My personal recommendations are:

  • Best practices. This would essentially be a form of credit counselling where UEFA would come up with a list of best practices for managing expenses and generating sustainable revenue streams. However, if a club isn’t making efforts to follow the best practices, punitive measures should be introduced
  • Transfer cap. The idea behind this being that UEFA would set a limit on per-player transfers. For example, if, after assessing market trends, they decided that €100,000.00 was the transfer cap, then no club could negotiate the transfer of a single player above that amount. This scenario, of course, would limit bargaining power of clubs, but it would prevent a transfer fee bubble
  • Wage bill limit. This might sound like a salary cap, but my suggestion is vastly different.

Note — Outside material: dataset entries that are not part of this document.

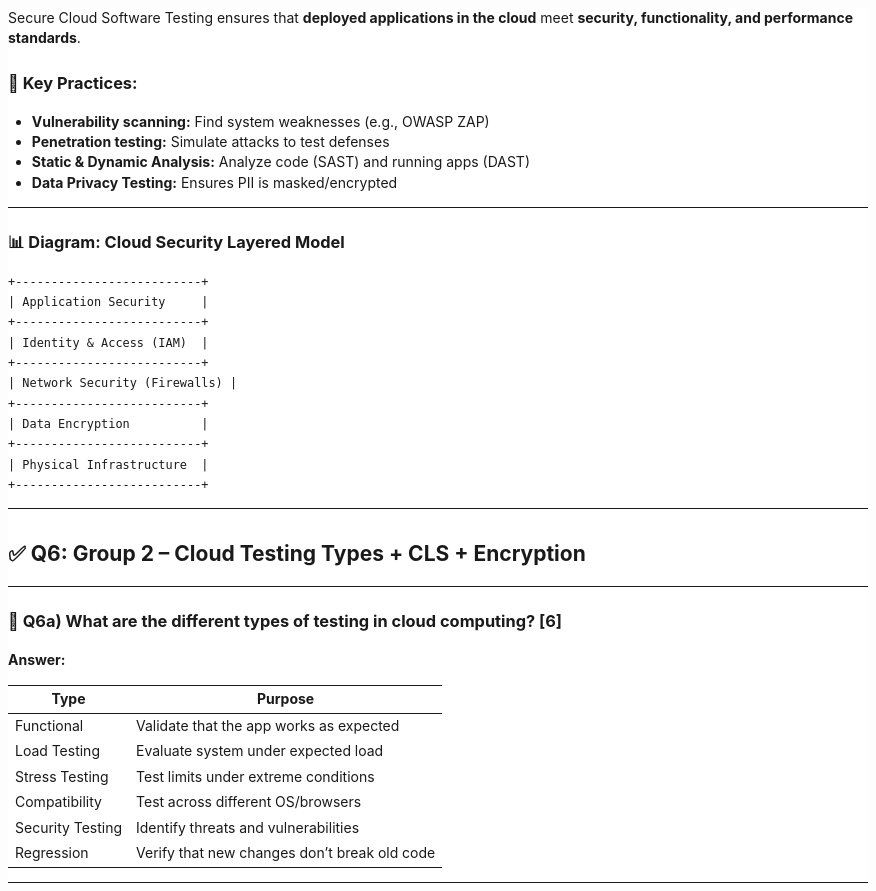 Secure Cloud Software Testing ensures that **deployed applications in the cloud** meet **security, functionality, and performance standards**.

### 📘 **Key Practices:**

* **Vulnerability scanning:** Find system weaknesses (e.g., OWASP ZAP)
* **Penetration testing:** Simulate attacks to test defenses
* **Static & Dynamic Analysis:** Analyze code (SAST) and running apps (DAST)
* **Data Privacy Testing:** Ensures PII is masked/encrypted

---

### 📊 **Diagram: Cloud Security Layered Model**

```
+--------------------------+
| Application Security     |
+--------------------------+
| Identity & Access (IAM)  |
+--------------------------+
| Network Security (Firewalls) |
+--------------------------+
| Data Encryption          |
+--------------------------+
| Physical Infrastructure  |
+--------------------------+
```

---

## ✅ **Q6: Group 2 – Cloud Testing Types + CLS + Encryption**

---

### 🔹 **Q6a) What are the different types of testing in cloud computing?** \[6]

**Answer:**

| **Type**         | **Purpose**                                  |
| ---------------- | -------------------------------------------- |
| Functional       | Validate that the app works as expected      |
| Load Testing     | Evaluate system under expected load          |
| Stress Testing   | Test limits under extreme conditions         |
| Compatibility    | Test across different OS/browsers            |
| Security Testing | Identify threats and vulnerabilities         |
| Regression       | Verify that new changes don’t break old code |

---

UEFA would essentially review a sample of financially stable clubs to see how much their wage bill is in relation to revenue. So, say the average salary to revenue ratio is 25%, all clubs would then have to manage their squad and staff to ensure they’re paying a reasonable wage relative to their revenue. It’s a way to manage expenses in a flexible way, since the wage bill could increase with revenues
  • Agent fee restrictions. A relatively unknown aspect to transfers is the agent fee. Currently, agents negotiate their fee as a club would negotiate the player’s transfer fee. Instituting a set percentage for agent fees would significantly cut down on expenses. For example, agent fees cannot exceed 1% of the total transfer fee

In the end, it is impossible to know how the regulations can be worked to best achieve the objective. However, one thing seems to be undeniable, if the goal of FFP is to improve the financial stability of clubs, punitive measures are not the way to achieve this goal.